Management of direct factor Xa inhibitor-related major bleeding with prothrombin complex concentrate: a meta-analysis
Blood advances. 2019;3(2):158-167
A targeted antidote for reversal of direct factor Xa (FXa) inhibitors is now available for clinical use in the United States, but it is costly and has limited availability. In a systematic review, we evaluated the safety and effectiveness of 4-factor prothrombin complex concentrate (4F-PCC) as an alternative for managing direct FXa inhibitor-related major bleeding. A systematic literature search was conducted using Medline, Embase, and the Cochrane Register of Controlled Trials up to September 2018. No comparative studies were found.
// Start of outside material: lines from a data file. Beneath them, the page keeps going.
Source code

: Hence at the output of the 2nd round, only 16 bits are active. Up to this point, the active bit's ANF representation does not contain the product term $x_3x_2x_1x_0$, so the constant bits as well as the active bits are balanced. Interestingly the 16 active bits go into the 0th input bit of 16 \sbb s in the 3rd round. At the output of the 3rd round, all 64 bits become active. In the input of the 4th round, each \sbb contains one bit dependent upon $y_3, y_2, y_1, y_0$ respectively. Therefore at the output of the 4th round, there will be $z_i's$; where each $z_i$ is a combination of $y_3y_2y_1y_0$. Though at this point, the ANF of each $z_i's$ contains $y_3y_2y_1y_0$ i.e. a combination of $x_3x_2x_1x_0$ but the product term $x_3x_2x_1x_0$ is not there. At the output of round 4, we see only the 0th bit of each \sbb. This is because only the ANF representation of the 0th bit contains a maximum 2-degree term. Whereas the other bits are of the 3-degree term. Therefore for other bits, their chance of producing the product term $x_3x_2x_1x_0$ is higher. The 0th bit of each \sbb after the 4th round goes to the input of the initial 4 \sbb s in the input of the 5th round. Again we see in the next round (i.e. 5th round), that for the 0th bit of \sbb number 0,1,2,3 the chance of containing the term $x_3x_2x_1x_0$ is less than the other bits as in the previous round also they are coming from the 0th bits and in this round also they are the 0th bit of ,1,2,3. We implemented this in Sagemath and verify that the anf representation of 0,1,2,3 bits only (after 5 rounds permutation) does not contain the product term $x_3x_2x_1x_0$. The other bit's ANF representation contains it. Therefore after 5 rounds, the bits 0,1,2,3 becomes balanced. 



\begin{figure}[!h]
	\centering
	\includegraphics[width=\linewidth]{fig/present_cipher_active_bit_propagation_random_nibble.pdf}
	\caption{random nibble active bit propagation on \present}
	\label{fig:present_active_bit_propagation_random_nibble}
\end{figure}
Ten case series with 340 patients who received PCC for direct FXa inhibitor-related major bleeding were included. The pooled proportion of patients with effective management of major bleeding was 0.69 (95% confidence interval [CI], 0.61-0.76) in 2 studies using the International Society on Thrombosis and Haemostasis (ISTH) criteria and 0.77 (95% CI, 0.63-0.92) in 8 studies that did not use the ISTH criteria; all-cause mortality was 0.16 (95% CI, 0.07-0.26), and thromboembolism rate was 0.04 (95% CI, 0.01-0.08). On the basis of evidence with very low certainty from single-arm case series, it is difficult to determine whether 4F-PCC in addition to cessation of direct oral FXa inhibitor is more effective than cessation of direct oral FXa inhibitor alone in patients with direct FXa inhibitor-related major bleeding.